Speaking to the importance of supermassive black holes in the cosmic schema, Dr. Evan Goetz, research associate at the GWs research group and member of the LIGO Scientific Collaboration, highlighted the detection’s impact as “[it] starts to tie in the pieces of this broader picture that we’re trying to understand of, how do supermassive black holes form, and how do they influence galaxies and star formations?”

McIver also described the discovery’s importance in pointing to supermassive black holes as being part of an “evolutionary chain” of black holes. The delay caused by the detected gravitational waves having to travel the enormous distance to Earth meant that researchers were able to observe an event that occurred in a much younger universe.

The more we looked at the data, the more we realized; this could not be an instrumental artifact, this had to be a real signal.

— Dr. Evan Goetz, research associate at the GWs research group

The source was seen to have a redshift (increase in wavelength) of 0.8, giving indications of a universal expansion by a factor of 1.8 since the occurrence of the event.

The detection of the collision was made possible due to the astronomical forces involved, with the great distance rendering it impossible to pinpoint its exact location.

“There really were only a few waves that propagated that we observed in the detector … we can’t say, ‘it came from that galaxy over there,’” Goetz added. “We can’t pinpoint its location very precisely.”

The signal was detected by LIGO detectors in the United States and by the Virgo interferometer in Italy. Joint scientific collaborations, LIGO and the Virgo interferometer are locations of highly complex and extremely sensitive scientific instrumentation.

To detect gravitational waves at LIGO, lasers are shone onto a mirror that splits the laser lights into two beams.
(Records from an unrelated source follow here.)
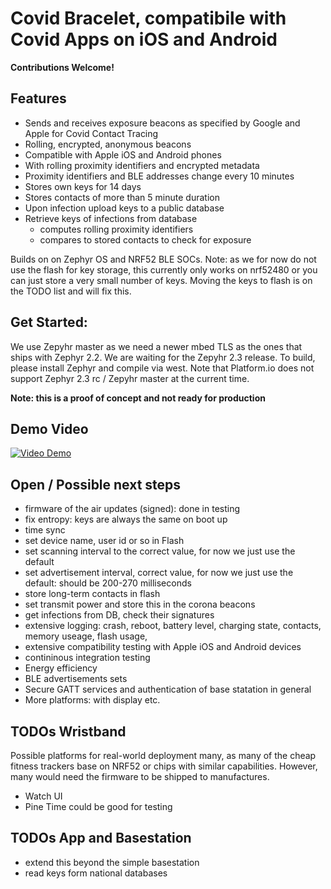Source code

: # Covid Bracelet, compatibile with Covid Apps on iOS and Android

**Contributions Welcome!** 

## Features
*  Sends and receives exposure beacons as specified by Google and Apple for Covid Contact Tracing
  * Rolling, encrypted, anonymous beacons 
  * Compatible with Apple iOS and Android phones
  * With rolling proximity identifiers and encrypted metadata
  * Proximity identifiers and BLE addresses change every 10 minutes
* Stores own keys for 14 days
* Stores contacts of more than 5 minute duration
* Upon infection upload keys to a public database
* Retrieve keys of infections from database
  * computes rolling proximity identifiers 
  * compares to stored contacts to check for exposure 

Builds on on Zephyr OS and NRF52 BLE SOCs. Note: as we for now do not use the flash for key storage, this currently only works on nrf52480 or you can just store a very small number of keys. Moving the keys to flash is on the TODO list and will fix this. 

## Get Started: 
We use Zepyhr master as we need a newer mbed TLS as the ones that ships with Zephyr 2.2. We are waiting for the Zepyhr 2.3 release. To build, please install Zephyr and compile via west. Note that Platform.io does not support Zephyr 2.3 rc / Zepyhr master at the current time.

**Note: this is a proof of concept and not ready for production**

## Demo Video

[![Video Demo](https://img.youtube.com/vi/tYGsFJC3LtE/0.jpg)](https://youtu.be/tYGsFJC3LtE)

## Open / Possible next steps
* firmware of the air updates (signed): done in testing
* fix entropy: keys are always the same on boot up
* time sync
* set device name, user id or so in Flash
* set scanning interval to the correct value, for now we just use the default
* set advertisement interval, correct value, for now we just use the default: should be 200-270 milliseconds
* store long-term contacts in flash
* set transmit power and store this in the corona beacons
* get infections from DB, check their signatures
* extensive logging: crash, reboot, battery level, charging state, contacts, memory useage, flash usage, 
* extensive compatibility testing with Apple iOS and Android devices
* contininous integration testing
* Energy efficiency
* BLE advertisements sets
* Secure GATT services and authentication of base statation in general
* More platforms: with display etc.

## TODOs Wristband
Possible platforms for real-world deployment many, as many of the cheap fitness trackers base on NRF52 or chips with similar capabilities.
However, many would need the firmware to be shipped to manufactures.
* Watch UI
* Pine Time could be good for testing

## TODOs App and Basestation
* extend this beyond the simple basestation
* read keys form national databases
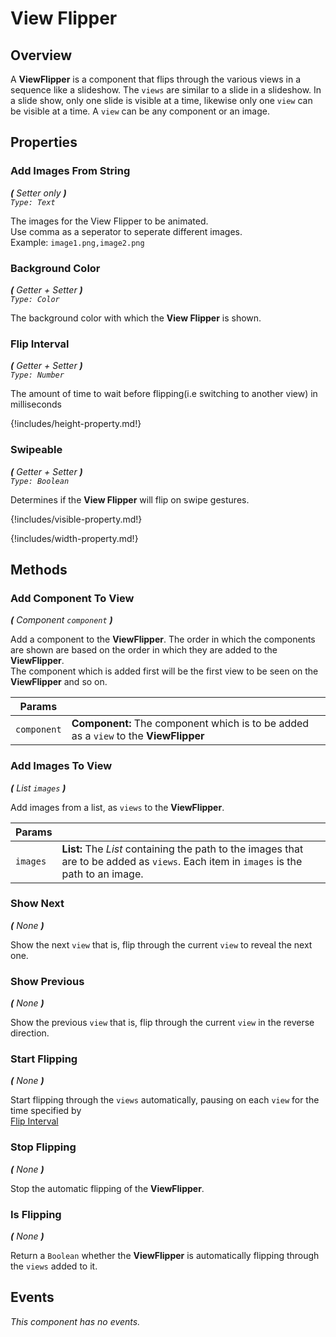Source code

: 

# View Flipper

## Overview

A **ViewFlipper** is a component that flips through the various views in a sequence like a slideshow.
The `views` are similar to a slide in a slideshow.
In a slide show, only one slide is visible at a time, likewise only one `view` can be visible at a time.
A `view` can be any component or an image.


## Properties

### Add Images From String

_**\(** Setter only **\)**    
`Type: Text`_

The images for the View Flipper to be animated.  
Use comma as a seperator to seperate different images.  
Example: `image1.png,image2.png`


### Background Color

_**\(** Getter + Setter **\)**    
`Type: Color`_

The background color with which the **View Flipper** is shown.

### Flip Interval

_**\(** Getter + Setter **\)**    
`Type: Number`_

The amount of time to wait before flipping(i.e switching to another view) in milliseconds


{!includes/height-property.md!}


### Swipeable

_**\(** Getter + Setter **\)**    
`Type: Boolean`_

Determines if the **View Flipper** will flip on swipe gestures.


{!includes/visible-property.md!}


{!includes/width-property.md!}


## Methods

### Add Component To View
_**\(**  Component `component`  **\)**_

Add a component to the **ViewFlipper**.
The order in which the components are shown are based on the order in which they are added to the **ViewFlipper**.  
The component which is added first will be the first view to be seen on the **ViewFlipper** and so on.


Params               | []() 
-------------------- | ---------- 
`component`          | **Component:** The component which is to be added as a `view` to the **ViewFlipper**


### Add Images To View
_**\(**  List `images`  **\)**_

Add images from a list, as `views` to the **ViewFlipper**.

Params               | []() 
-------------------- | ---------- 
`images`             | **List:** The _List_ containing the path to the images that are to be added as `views`. Each item in `images` is the path to an image.

### Show Next
_**\(**  None  **\)**_

Show the next `view` that is, flip through the current `view` to reveal the next one.


### Show Previous
_**\(**  None  **\)**_

Show the previous `view` that is, flip through the current `view` in the reverse direction.


### Start Flipping
_**\(**  None  **\)**_

Start flipping through the `views` automatically, pausing on each `view` for the time specified by  
[Flip Interval](#flip-interval)


### Stop Flipping
_**\(**  None  **\)**_

Stop the automatic flipping of the **ViewFlipper**. 


### Is Flipping
_**\(**  None  **\)**_

Return a `Boolean` whether the **ViewFlipper** is automatically flipping through the `views` added to it.

## Events

_This component has no events._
The two beams go through two different, four kilometre arms arranged perpendicular to each other, where the phase of each of the laser lights can then be detected. This is used to measure their relative stretching and squeezing by the effect of the gravitational waves.

Quantification and analysis were done using analytical models and computational methods.

Having worked on the calibration of the instrumentation for detection of the gravitational waves, Goetz mentioned the importance of understanding the “uncertainty [of the] measurement.”

“The other aspect is validating gravitational wave signals,” said Goetz. “We want to make sure signals like GW190521 are real astrophysical events and not just some noise artifact of the instrument.”

As for the actual process of going through the astronomical amounts of data, Goetz described it as “look[ing] at all the detectors in the network and [trying] to understand, ‘can any instrumental noise basically generate such an artifact, an outlier in the analysis of the data?’”

“The more we looked at the data, the more we realized; this could not be an instrumental artifact, this had to be a real signal,” said Goetz.

The UBC LIGO group is part of a larger international network of groups working in the LIGO scientific collaboration and is heavily involved in the operation of gravitational wave detectors and the analysis of data coming therefrom.

McIver also spoke of the positive impact of the research upon the UBC community, describing it as linking together research areas and creating opportunities for students.

“There are many different areas of physics, and data science and fundamental research that this work ties all together,” said McIver.